►
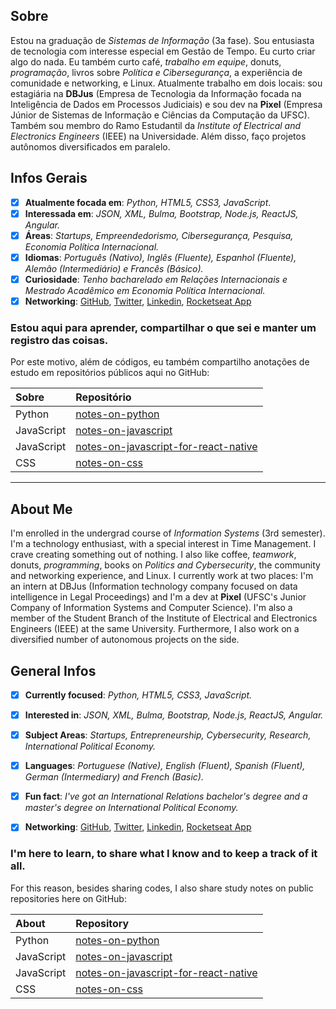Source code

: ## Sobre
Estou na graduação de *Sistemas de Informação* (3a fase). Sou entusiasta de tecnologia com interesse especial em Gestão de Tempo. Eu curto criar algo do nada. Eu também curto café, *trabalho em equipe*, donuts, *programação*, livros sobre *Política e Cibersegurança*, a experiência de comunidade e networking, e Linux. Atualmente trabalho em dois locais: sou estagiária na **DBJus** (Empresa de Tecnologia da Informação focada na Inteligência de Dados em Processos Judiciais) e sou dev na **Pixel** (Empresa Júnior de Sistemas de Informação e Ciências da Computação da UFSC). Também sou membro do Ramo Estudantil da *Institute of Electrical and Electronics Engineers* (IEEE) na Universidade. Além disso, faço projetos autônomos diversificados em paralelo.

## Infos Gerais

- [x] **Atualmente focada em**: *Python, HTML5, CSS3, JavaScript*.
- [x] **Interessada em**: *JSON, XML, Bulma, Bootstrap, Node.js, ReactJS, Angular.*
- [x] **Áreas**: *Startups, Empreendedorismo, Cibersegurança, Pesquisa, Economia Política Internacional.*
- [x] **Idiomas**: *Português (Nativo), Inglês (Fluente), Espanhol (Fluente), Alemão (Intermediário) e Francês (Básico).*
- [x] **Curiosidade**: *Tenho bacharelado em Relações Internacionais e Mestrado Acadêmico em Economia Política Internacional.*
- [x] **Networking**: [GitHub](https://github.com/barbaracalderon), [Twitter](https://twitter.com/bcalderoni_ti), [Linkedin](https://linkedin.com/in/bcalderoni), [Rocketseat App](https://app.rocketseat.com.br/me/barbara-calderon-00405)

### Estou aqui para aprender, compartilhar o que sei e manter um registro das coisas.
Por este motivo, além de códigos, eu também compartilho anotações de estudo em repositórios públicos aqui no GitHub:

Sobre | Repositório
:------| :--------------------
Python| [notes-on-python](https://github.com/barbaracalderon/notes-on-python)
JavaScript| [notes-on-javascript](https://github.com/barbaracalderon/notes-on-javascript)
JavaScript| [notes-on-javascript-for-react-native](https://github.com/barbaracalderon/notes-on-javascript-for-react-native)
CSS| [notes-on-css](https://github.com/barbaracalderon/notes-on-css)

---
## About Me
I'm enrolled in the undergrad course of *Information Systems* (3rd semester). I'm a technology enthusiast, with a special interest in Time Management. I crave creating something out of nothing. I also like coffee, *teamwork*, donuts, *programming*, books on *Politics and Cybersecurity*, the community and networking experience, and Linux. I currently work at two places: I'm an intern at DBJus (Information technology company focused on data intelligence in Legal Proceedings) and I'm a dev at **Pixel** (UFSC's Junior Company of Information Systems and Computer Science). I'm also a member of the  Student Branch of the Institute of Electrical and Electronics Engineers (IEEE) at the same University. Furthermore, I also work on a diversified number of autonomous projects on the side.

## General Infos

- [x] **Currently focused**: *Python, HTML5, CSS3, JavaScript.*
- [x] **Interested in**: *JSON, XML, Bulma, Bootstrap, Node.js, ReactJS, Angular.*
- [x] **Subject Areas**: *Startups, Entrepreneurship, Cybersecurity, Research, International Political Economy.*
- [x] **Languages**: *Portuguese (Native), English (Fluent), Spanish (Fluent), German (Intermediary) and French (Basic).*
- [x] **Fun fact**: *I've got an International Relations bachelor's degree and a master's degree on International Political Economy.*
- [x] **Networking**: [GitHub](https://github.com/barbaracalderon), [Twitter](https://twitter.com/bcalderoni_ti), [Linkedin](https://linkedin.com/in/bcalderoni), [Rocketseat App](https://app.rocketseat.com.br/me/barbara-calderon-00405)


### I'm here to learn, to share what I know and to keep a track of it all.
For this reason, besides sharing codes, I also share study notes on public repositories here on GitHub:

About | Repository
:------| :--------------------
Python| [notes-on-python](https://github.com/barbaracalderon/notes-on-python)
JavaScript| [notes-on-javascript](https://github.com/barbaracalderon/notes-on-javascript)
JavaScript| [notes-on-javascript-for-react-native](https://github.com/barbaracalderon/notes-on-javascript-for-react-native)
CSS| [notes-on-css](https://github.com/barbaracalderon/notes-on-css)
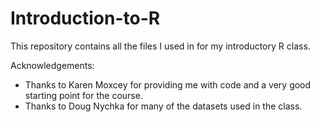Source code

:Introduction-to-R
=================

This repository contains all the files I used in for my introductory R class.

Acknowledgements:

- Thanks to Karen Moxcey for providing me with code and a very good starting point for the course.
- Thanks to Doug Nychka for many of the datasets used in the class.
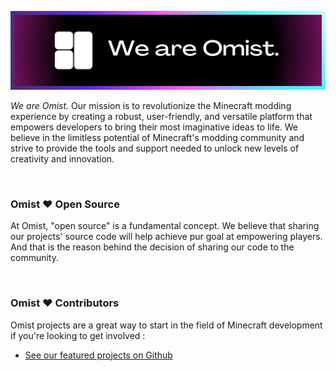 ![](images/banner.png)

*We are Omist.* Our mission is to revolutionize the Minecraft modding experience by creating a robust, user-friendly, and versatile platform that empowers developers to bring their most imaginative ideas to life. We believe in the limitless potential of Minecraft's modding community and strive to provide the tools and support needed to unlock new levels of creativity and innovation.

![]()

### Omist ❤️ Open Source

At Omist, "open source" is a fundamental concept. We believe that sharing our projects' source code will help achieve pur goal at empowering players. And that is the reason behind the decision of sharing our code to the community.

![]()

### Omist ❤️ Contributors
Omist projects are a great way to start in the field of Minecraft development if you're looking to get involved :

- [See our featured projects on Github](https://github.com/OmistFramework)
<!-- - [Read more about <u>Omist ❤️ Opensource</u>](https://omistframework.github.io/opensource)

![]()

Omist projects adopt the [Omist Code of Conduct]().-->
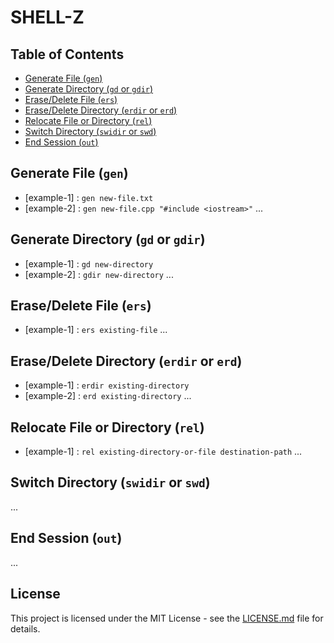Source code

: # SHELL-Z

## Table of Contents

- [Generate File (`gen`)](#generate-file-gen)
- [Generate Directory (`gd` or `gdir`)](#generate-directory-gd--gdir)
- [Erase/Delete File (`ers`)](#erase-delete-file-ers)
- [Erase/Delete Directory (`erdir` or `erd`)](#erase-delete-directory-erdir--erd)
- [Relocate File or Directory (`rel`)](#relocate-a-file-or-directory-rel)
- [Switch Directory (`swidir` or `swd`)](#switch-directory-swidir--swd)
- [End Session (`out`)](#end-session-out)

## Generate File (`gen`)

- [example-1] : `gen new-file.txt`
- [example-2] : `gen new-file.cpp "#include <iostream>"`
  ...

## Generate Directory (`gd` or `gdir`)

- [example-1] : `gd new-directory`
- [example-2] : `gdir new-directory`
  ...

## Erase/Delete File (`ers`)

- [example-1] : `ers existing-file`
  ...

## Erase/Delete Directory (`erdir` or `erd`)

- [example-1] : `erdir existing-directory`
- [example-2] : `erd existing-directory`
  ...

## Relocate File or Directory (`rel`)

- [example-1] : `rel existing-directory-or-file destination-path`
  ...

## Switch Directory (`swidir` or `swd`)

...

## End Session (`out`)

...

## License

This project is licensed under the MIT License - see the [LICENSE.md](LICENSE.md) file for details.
◄
Exercise goal: Quote the data above in full, leaving out the pictures it holds.

Answer box:
Source code

: ## Sobre
Estou na graduação de *Sistemas de Informação* (3a fase). Sou entusiasta de tecnologia com interesse especial em Gestão de Tempo. Eu curto criar algo do nada. Eu também curto café, *trabalho em equipe*, donuts, *programação*, livros sobre *Política e Cibersegurança*, a experiência de comunidade e networking, e Linux. Atualmente trabalho em dois locais: sou estagiária na **DBJus** (Empresa de Tecnologia da Informação focada na Inteligência de Dados em Processos Judiciais) e sou dev na **Pixel** (Empresa Júnior de Sistemas de Informação e Ciências da Computação da UFSC). Também sou membro do Ramo Estudantil da *Institute of Electrical and Electronics Engineers* (IEEE) na Universidade. Além disso, faço projetos autônomos diversificados em paralelo.

## Infos Gerais

- [x] **Atualmente focada em**: *Python, HTML5, CSS3, JavaScript*.
- [x] **Interessada em**: *JSON, XML, Bulma, Bootstrap, Node.js, ReactJS, Angular.*
- [x] **Áreas**: *Startups, Empreendedorismo, Cibersegurança, Pesquisa, Economia Política Internacional.*
- [x] **Idiomas**: *Português (Nativo), Inglês (Fluente), Espanhol (Fluente), Alemão (Intermediário) e Francês (Básico).*
- [x] **Curiosidade**: *Tenho bacharelado em Relações Internacionais e Mestrado Acadêmico em Economia Política Internacional.*
- [x] **Networking**: [GitHub](https://github.com/barbaracalderon), [Twitter](https://twitter.com/bcalderoni_ti), [Linkedin](https://linkedin.com/in/bcalderoni), [Rocketseat App](https://app.rocketseat.com.br/me/barbara-calderon-00405)

### Estou aqui para aprender, compartilhar o que sei e manter um registro das coisas.
Por este motivo, além de códigos, eu também compartilho anotações de estudo em repositórios públicos aqui no GitHub:

Sobre | Repositório
:------| :--------------------
Python| [notes-on-python](https://github.com/barbaracalderon/notes-on-python)
JavaScript| [notes-on-javascript](https://github.com/barbaracalderon/notes-on-javascript)
JavaScript| [notes-on-javascript-for-react-native](https://github.com/barbaracalderon/notes-on-javascript-for-react-native)
CSS| [notes-on-css](https://github.com/barbaracalderon/notes-on-css)

---
## About Me
I'm enrolled in the undergrad course of *Information Systems* (3rd semester). I'm a technology enthusiast, with a special interest in Time Management. I crave creating something out of nothing. I also like coffee, *teamwork*, donuts, *programming*, books on *Politics and Cybersecurity*, the community and networking experience, and Linux. I currently work at two places: I'm an intern at DBJus (Information technology company focused on data intelligence in Legal Proceedings) and I'm a dev at **Pixel** (UFSC's Junior Company of Information Systems and Computer Science). I'm also a member of the  Student Branch of the Institute of Electrical and Electronics Engineers (IEEE) at the same University. Furthermore, I also work on a diversified number of autonomous projects on the side.

## General Infos

- [x] **Currently focused**: *Python, HTML5, CSS3, JavaScript.*
- [x] **Interested in**: *JSON, XML, Bulma, Bootstrap, Node.js, ReactJS, Angular.*
- [x] **Subject Areas**: *Startups, Entrepreneurship, Cybersecurity, Research, International Political Economy.*
- [x] **Languages**: *Portuguese (Native), English (Fluent), Spanish (Fluent), German (Intermediary) and French (Basic).*
- [x] **Fun fact**: *I've got an International Relations bachelor's degree and a master's degree on International Political Economy.*
- [x] **Networking**: [GitHub](https://github.com/barbaracalderon), [Twitter](https://twitter.com/bcalderoni_ti), [Linkedin](https://linkedin.com/in/bcalderoni), [Rocketseat App](https://app.rocketseat.com.br/me/barbara-calderon-00405)


### I'm here to learn, to share what I know and to keep a track of it all.
For this reason, besides sharing codes, I also share study notes on public repositories here on GitHub:

About | Repository
:------| :--------------------
Python| [notes-on-python](https://github.com/barbaracalderon/notes-on-python)
JavaScript| [notes-on-javascript](https://github.com/barbaracalderon/notes-on-javascript)
JavaScript| [notes-on-javascript-for-react-native](https://github.com/barbaracalderon/notes-on-javascript-for-react-native)
CSS| [notes-on-css](https://github.com/barbaracalderon/notes-on-css)
Source code

:Introduction-to-R
=================

This repository contains all the files I used in for my introductory R class.

Acknowledgements:

- Thanks to Karen Moxcey for providing me with code and a very good starting point for the course.
- Thanks to Doug Nychka for many of the datasets used in the class.
 ![](images/banner.png)

*We are Omist.* Our mission is to revolutionize the Minecraft modding experience by creating a robust, user-friendly, and versatile platform that empowers developers to bring their most imaginative ideas to life. We believe in the limitless potential of Minecraft's modding community and strive to provide the tools and support needed to unlock new levels of creativity and innovation.

![]()

### Omist ❤️ Open Source

At Omist, "open source" is a fundamental concept. We believe that sharing our projects' source code will help achieve pur goal at empowering players. And that is the reason behind the decision of sharing our code to the community.

![]()

### Omist ❤️ Contributors
Omist projects are a great way to start in the field of Minecraft development if you're looking to get involved :

- [See our featured projects on Github](https://github.com/OmistFramework)
<!-- - [Read more about <u>Omist ❤️ Opensource</u>](https://omistframework.github.io/opensource)

![]()

Omist projects adopt the [Omist Code of Conduct]().-->
Source code

: # SHELL-Z

## Table of Contents

- [Generate File (`gen`)](#generate-file-gen)
- [Generate Directory (`gd` or `gdir`)](#generate-directory-gd--gdir)
- [Erase/Delete File (`ers`)](#erase-delete-file-ers)
- [Erase/Delete Directory (`erdir` or `erd`)](#erase-delete-directory-erdir--erd)
- [Relocate File or Directory (`rel`)](#relocate-a-file-or-directory-rel)
- [Switch Directory (`swidir` or `swd`)](#switch-directory-swidir--swd)
- [End Session (`out`)](#end-session-out)

## Generate File (`gen`)

- [example-1] : `gen new-file.txt`
- [example-2] : `gen new-file.cpp "#include <iostream>"`
  ...

## Generate Directory (`gd` or `gdir`)

- [example-1] : `gd new-directory`
- [example-2] : `gdir new-directory`
  ...

## Erase/Delete File (`ers`)

- [example-1] : `ers existing-file`
  ...

## Erase/Delete Directory (`erdir` or `erd`)

- [example-1] : `erdir existing-directory`
- [example-2] : `erd existing-directory`
  ...

## Relocate File or Directory (`rel`)

- [example-1] : `rel existing-directory-or-file destination-path`
  ...

## Switch Directory (`swidir` or `swd`)

...

## End Session (`out`)

...

## License

This project is licensed under the MIT License - see the [LICENSE.md](LICENSE.md) file for details.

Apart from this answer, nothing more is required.